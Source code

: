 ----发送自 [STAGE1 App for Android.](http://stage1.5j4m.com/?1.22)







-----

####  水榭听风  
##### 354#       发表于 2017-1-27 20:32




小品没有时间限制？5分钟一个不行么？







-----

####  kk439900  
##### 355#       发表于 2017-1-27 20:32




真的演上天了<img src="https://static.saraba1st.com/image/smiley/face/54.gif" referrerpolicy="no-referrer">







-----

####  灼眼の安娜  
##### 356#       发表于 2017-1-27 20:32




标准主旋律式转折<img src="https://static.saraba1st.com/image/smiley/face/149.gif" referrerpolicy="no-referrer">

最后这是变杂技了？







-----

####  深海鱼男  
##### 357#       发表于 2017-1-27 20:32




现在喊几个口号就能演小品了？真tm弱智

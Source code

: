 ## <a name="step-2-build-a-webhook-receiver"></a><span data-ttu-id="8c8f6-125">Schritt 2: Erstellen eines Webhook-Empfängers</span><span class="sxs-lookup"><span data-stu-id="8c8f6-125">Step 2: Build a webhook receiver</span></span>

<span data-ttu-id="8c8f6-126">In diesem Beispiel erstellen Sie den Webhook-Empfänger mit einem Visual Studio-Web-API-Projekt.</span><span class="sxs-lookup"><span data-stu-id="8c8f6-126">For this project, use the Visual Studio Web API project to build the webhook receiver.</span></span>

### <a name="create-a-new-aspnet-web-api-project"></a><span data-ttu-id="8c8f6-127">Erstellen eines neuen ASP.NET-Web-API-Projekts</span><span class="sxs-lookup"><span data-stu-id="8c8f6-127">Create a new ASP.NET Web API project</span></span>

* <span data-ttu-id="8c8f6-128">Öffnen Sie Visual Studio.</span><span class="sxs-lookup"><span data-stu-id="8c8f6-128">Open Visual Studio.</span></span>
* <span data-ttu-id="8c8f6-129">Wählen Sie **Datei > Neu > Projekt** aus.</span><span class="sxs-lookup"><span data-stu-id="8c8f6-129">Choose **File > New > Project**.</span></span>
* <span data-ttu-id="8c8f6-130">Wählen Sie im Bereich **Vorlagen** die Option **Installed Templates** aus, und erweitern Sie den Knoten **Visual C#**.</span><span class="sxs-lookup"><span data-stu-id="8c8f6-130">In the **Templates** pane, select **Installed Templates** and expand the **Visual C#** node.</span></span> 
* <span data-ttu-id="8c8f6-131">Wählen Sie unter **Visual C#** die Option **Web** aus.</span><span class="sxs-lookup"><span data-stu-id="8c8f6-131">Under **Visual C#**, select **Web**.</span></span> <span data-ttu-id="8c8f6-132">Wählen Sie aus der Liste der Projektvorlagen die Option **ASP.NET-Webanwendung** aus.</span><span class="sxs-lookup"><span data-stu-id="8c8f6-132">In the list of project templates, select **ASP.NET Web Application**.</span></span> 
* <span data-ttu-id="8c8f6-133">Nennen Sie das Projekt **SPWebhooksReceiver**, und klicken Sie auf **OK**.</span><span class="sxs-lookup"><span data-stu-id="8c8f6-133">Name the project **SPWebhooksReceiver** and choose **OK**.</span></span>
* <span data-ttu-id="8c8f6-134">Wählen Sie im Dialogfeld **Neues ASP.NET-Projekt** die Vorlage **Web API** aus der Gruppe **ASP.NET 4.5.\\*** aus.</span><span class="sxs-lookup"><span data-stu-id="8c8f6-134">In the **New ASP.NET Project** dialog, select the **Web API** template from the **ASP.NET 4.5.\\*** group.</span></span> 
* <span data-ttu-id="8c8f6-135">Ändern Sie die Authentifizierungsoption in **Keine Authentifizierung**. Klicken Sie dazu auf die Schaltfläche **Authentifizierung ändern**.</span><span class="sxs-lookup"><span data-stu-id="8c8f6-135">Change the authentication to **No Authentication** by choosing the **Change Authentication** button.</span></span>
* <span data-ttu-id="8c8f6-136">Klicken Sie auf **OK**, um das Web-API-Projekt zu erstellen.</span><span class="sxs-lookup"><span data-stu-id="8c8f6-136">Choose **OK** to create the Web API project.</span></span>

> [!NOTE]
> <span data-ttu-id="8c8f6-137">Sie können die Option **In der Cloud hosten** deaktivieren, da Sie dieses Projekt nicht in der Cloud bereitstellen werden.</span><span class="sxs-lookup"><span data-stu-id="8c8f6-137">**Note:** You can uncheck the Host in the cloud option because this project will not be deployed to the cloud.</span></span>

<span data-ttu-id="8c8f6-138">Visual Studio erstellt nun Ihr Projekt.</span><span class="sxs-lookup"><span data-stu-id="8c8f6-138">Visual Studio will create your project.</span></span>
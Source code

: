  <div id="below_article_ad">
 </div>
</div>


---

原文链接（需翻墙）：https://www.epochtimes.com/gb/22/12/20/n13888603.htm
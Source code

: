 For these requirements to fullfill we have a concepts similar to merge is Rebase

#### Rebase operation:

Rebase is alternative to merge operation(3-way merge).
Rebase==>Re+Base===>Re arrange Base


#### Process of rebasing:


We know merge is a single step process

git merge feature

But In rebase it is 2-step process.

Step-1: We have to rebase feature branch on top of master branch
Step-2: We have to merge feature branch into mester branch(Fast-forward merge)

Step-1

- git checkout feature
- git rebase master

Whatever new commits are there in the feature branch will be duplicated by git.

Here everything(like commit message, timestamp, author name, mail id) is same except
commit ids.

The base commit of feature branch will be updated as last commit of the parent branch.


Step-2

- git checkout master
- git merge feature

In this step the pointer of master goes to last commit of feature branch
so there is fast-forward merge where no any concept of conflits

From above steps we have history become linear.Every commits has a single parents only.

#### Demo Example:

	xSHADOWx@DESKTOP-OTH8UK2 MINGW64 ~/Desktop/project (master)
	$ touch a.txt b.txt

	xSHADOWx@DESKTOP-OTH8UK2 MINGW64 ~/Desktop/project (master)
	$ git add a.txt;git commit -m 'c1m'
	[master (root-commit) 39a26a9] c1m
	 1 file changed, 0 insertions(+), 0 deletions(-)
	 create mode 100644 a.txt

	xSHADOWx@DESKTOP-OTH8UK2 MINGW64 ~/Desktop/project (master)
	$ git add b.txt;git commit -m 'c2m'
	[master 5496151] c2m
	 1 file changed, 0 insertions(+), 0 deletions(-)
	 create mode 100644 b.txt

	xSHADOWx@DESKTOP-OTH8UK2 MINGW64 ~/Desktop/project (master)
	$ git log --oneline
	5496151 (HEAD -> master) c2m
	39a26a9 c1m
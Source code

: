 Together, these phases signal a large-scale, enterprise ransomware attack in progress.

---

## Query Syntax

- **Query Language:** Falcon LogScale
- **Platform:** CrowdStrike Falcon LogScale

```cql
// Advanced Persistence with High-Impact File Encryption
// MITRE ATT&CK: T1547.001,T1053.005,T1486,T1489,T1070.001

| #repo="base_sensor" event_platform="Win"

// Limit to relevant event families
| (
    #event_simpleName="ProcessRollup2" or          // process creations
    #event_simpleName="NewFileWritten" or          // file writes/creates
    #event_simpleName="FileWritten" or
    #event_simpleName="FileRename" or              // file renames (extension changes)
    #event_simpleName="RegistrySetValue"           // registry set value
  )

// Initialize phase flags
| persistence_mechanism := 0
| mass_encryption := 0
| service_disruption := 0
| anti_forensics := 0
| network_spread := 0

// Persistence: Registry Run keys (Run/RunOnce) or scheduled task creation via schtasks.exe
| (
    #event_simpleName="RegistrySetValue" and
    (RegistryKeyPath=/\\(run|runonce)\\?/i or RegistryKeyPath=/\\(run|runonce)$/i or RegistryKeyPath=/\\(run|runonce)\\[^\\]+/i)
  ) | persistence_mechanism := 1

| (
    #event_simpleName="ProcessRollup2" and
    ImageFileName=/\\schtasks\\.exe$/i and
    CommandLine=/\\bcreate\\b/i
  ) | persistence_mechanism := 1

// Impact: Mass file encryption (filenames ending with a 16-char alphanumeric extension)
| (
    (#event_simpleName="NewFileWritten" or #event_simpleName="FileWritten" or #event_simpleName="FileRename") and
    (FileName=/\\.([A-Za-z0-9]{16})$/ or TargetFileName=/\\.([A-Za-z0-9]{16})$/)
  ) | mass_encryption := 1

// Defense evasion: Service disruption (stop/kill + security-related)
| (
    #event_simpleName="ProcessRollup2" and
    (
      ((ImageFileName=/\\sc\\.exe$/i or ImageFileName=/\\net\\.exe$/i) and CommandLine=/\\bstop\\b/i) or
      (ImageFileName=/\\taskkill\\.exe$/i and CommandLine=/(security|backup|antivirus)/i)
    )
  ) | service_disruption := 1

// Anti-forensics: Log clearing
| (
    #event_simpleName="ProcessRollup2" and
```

^^^^^^^^^^^^^^^^

About this exercise
Search the records above for "https". Copy each line where it is found.

Result
真的演上天了<img src="https://static.saraba1st.com/image/smiley/face/54.gif" referrerpolicy="no-referrer">
标准主旋律式转折<img src="https://static.saraba1st.com/image/smiley/face/149.gif" referrerpolicy="no-referrer">
原文链接（需翻墙）：https://www.epochtimes.com/gb/22/12/20/n13888603.htm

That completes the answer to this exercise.